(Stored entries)
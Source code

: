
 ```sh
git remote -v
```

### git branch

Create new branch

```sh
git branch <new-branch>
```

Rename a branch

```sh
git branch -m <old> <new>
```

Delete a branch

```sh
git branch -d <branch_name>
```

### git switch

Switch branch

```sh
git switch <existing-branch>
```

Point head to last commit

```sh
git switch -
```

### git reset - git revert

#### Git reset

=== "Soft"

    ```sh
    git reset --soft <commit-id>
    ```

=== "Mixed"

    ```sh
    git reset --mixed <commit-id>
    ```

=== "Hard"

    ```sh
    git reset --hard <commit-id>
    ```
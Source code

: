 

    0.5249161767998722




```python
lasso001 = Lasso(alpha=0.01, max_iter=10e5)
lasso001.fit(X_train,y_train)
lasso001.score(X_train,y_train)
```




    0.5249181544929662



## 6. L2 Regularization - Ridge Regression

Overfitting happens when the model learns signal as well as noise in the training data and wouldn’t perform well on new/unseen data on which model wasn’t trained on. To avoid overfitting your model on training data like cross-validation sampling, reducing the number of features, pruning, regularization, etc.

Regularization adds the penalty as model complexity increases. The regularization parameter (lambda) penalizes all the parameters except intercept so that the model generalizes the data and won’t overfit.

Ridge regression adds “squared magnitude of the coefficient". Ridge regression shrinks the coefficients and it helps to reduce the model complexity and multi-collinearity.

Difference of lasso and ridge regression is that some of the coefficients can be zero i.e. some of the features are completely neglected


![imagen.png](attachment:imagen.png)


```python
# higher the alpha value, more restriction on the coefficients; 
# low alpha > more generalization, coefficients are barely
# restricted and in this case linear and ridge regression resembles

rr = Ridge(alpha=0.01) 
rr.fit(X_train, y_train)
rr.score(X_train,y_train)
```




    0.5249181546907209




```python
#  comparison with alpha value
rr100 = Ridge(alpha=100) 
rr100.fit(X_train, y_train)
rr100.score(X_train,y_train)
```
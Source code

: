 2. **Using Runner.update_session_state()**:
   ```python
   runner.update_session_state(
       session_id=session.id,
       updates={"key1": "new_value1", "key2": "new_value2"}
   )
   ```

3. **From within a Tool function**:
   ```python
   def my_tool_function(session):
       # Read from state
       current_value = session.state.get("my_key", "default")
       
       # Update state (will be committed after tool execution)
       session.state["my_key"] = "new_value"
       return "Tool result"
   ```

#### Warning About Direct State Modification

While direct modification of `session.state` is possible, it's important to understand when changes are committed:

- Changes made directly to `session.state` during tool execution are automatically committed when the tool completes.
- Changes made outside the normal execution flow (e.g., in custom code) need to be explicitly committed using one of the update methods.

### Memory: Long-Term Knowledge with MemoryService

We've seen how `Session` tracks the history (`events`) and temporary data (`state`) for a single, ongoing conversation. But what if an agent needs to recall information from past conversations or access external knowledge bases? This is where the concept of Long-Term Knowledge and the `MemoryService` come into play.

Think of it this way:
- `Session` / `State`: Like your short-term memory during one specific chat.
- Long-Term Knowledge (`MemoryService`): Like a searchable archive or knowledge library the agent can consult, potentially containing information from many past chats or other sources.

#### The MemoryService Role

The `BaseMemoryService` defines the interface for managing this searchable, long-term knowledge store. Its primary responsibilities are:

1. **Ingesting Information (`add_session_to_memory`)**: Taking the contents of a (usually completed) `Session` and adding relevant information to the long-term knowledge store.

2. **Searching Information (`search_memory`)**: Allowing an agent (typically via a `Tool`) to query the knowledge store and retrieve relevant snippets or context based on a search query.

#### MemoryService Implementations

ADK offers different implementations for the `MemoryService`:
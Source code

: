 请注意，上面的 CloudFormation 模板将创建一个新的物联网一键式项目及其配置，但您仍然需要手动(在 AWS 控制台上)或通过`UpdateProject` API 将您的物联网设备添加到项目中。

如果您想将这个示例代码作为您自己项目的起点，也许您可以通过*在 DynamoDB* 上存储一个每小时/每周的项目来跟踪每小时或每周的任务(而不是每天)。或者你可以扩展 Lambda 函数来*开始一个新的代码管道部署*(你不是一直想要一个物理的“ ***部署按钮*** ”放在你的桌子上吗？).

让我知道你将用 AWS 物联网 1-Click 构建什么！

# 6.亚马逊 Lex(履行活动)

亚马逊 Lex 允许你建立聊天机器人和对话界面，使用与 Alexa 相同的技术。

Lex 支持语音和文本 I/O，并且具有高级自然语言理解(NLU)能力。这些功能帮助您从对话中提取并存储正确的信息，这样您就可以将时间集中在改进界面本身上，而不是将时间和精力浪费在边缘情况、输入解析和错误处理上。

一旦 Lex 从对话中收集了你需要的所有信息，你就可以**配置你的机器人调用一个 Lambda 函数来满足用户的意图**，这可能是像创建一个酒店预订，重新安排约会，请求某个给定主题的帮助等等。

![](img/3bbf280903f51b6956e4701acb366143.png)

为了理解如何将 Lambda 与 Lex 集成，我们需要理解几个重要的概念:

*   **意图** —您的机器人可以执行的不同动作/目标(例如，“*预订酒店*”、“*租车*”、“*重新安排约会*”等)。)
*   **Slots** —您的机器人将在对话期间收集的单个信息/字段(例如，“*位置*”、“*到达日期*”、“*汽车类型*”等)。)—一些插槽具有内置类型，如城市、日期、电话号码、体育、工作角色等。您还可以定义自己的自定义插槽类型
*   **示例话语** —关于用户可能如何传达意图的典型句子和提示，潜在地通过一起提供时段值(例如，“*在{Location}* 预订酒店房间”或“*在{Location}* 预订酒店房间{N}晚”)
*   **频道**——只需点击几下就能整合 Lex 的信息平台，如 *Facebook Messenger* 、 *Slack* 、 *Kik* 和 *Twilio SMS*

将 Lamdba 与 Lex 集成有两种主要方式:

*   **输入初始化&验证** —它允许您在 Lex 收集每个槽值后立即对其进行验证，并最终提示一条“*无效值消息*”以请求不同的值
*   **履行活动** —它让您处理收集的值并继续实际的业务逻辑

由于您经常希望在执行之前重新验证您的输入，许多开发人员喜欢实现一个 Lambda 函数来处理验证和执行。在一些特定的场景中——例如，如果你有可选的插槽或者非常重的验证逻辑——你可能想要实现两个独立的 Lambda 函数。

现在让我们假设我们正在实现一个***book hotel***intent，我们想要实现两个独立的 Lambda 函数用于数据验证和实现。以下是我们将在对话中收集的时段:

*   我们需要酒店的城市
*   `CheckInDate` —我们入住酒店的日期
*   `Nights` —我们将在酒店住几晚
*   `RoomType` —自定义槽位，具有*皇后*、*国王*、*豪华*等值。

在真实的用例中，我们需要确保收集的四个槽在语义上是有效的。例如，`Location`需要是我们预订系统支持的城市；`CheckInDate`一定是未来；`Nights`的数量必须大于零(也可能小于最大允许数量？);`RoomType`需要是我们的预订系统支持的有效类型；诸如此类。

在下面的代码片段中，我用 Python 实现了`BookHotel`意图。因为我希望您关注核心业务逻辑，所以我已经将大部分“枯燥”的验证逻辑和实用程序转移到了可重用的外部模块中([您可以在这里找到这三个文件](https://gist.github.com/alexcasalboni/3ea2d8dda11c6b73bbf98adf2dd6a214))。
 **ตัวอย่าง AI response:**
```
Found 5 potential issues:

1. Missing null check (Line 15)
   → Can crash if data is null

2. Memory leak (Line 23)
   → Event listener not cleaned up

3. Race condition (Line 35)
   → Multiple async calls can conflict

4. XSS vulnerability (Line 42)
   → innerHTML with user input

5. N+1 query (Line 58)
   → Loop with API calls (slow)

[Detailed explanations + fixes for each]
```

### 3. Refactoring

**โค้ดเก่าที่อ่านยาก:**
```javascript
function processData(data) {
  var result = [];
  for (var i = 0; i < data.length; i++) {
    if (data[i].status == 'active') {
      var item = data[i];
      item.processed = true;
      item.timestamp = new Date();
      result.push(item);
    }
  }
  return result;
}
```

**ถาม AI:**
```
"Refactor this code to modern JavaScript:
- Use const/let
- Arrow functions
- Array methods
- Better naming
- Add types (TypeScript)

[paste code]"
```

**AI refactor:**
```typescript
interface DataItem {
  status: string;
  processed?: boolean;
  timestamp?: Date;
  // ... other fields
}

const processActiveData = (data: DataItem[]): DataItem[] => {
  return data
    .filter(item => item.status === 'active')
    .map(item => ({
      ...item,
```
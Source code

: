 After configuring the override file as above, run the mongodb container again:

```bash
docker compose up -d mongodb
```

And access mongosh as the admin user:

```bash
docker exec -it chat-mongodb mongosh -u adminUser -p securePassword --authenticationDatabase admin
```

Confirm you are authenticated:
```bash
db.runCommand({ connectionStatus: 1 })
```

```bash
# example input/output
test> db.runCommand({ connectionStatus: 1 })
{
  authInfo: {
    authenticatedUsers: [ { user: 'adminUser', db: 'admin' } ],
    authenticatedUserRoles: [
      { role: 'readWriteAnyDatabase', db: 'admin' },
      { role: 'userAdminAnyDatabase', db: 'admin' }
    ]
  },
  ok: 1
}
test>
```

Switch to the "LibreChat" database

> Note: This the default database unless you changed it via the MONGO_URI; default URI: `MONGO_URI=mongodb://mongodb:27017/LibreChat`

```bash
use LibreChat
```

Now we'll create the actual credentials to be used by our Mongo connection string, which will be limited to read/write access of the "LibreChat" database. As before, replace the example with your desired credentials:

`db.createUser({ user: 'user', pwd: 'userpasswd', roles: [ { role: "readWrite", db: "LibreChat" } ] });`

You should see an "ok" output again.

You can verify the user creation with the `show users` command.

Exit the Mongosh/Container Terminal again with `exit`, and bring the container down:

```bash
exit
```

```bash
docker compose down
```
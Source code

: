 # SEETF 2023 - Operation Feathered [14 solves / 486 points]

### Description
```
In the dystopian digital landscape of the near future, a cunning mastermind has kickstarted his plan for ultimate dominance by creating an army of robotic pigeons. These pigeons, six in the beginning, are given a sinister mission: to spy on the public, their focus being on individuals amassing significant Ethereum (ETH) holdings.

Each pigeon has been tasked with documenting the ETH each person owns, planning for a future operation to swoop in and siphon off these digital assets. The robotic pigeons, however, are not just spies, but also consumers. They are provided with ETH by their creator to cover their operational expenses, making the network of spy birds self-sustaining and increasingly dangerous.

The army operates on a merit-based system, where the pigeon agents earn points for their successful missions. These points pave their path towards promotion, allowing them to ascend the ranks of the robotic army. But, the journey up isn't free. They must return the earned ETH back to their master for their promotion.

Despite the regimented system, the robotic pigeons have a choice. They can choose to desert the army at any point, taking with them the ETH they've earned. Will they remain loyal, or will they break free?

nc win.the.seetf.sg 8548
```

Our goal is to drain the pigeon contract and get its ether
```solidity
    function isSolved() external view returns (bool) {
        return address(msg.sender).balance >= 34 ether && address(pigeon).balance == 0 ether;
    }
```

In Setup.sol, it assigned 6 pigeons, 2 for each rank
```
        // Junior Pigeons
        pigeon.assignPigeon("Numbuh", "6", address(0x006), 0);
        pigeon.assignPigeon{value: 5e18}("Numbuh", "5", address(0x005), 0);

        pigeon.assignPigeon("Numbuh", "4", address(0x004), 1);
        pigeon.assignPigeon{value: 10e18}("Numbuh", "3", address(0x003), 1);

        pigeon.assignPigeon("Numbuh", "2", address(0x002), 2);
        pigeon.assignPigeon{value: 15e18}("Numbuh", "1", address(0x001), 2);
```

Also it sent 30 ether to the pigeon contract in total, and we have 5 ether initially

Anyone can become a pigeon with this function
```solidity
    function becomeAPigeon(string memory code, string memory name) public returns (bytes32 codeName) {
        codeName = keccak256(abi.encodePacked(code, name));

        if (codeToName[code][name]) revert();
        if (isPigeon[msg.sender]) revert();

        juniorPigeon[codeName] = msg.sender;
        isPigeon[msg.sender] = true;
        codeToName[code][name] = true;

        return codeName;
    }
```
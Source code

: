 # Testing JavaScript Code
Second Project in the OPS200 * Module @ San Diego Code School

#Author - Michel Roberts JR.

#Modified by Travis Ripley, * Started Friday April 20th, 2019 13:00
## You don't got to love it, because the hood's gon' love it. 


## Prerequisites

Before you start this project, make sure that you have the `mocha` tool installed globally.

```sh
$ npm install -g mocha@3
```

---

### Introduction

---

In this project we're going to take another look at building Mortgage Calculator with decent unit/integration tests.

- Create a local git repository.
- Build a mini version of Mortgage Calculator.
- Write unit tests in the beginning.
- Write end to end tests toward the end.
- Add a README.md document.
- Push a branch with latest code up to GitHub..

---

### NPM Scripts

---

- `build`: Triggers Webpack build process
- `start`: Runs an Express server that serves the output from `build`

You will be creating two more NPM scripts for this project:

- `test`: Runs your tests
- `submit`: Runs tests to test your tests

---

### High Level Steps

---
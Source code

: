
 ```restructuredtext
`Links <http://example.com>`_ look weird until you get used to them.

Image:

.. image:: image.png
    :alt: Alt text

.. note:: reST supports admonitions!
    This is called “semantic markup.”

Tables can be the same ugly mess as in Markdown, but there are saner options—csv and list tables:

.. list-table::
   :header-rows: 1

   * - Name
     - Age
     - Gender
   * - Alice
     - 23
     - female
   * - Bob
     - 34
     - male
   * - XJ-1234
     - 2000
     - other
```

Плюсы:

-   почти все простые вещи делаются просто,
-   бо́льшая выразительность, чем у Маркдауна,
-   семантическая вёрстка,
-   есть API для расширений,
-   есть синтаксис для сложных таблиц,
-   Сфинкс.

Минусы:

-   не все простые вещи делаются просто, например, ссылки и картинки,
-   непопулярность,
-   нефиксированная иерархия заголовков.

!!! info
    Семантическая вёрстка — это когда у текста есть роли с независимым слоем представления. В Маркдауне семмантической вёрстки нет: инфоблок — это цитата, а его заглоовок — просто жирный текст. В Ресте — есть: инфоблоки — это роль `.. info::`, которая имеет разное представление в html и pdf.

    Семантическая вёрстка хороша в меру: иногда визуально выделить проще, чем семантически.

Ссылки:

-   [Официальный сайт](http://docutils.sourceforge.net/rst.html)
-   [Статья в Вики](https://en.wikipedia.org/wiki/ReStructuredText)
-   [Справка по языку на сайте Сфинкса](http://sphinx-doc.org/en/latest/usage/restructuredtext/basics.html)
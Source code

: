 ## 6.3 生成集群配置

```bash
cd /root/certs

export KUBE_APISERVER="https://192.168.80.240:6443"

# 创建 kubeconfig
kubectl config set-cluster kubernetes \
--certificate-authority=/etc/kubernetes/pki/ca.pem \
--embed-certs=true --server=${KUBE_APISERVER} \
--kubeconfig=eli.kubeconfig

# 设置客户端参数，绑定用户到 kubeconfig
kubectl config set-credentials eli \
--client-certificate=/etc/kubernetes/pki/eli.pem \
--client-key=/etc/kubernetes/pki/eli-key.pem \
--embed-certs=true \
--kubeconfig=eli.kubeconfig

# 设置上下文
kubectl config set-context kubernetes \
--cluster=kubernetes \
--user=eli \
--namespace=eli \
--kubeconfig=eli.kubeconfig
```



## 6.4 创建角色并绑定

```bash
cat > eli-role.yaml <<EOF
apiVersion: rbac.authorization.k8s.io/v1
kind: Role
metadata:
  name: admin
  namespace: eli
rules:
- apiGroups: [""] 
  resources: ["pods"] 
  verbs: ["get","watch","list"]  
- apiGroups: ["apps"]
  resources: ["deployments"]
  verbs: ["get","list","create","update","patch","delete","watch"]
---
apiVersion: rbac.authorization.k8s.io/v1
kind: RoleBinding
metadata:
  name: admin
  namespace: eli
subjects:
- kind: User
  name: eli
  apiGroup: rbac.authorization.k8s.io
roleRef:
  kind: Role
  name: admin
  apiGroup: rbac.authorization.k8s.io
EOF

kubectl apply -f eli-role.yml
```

# Work item:
Across the records above, how many lines contain the word "assignPigeon"? Please give that number alone.

# Exercise solution:
6